Saved entries:
****

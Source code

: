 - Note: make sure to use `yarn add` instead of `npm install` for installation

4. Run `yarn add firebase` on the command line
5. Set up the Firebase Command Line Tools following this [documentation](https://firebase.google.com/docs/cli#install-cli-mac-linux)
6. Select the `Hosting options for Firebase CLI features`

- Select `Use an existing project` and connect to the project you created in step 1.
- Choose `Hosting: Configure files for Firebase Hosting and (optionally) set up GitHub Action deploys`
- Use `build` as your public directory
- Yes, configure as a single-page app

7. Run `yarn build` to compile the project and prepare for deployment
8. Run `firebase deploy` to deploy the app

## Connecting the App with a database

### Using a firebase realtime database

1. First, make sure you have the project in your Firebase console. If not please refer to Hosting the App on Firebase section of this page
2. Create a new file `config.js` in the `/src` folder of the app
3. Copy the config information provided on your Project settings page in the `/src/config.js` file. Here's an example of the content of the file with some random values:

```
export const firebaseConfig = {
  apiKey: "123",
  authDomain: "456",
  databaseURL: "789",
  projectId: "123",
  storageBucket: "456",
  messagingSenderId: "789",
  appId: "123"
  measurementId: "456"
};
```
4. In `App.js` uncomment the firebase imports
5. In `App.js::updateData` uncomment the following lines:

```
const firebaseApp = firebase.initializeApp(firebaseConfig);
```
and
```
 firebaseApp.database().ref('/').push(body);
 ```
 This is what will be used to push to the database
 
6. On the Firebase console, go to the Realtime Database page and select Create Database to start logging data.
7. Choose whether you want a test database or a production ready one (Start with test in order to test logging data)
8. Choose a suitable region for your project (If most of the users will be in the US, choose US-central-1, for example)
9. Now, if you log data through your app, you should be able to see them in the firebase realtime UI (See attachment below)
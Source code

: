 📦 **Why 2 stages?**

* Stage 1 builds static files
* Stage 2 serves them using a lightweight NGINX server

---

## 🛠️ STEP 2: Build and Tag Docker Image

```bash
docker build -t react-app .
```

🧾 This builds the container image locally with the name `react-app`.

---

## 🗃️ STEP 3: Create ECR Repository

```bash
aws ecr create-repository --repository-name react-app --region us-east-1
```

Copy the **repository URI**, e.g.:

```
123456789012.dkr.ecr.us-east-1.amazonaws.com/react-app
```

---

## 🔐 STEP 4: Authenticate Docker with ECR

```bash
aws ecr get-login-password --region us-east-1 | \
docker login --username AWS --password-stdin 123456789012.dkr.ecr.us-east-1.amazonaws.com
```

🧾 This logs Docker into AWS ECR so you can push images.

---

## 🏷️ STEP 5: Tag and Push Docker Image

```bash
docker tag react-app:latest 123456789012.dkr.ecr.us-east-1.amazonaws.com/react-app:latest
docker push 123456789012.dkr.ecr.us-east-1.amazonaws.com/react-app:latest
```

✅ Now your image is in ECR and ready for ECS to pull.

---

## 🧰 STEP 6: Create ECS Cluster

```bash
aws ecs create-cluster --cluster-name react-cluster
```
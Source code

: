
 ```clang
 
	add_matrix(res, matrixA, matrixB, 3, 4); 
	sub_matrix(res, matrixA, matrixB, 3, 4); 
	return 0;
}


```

****

== What to work on ==
In your answer, include only the lines above starting at the line that holds "created in step 1." and ending at the line that holds "2. Create a", copied exactly.

== Written response ==
- Select `Use an existing project` and connect to the project you created in step 1.
- Choose `Hosting: Configure files for Firebase Hosting and (optionally) set up GitHub Action deploys`
- Use `build` as your public directory
- Yes, configure as a single-page app

7. Run `yarn build` to compile the project and prepare for deployment
8. Run `firebase deploy` to deploy the app

## Connecting the App with a database

### Using a firebase realtime database

1. First, make sure you have the project in your Firebase console. If not please refer to Hosting the App on Firebase section of this page
2. Create a new file `config.js` in the `/src` folder of the app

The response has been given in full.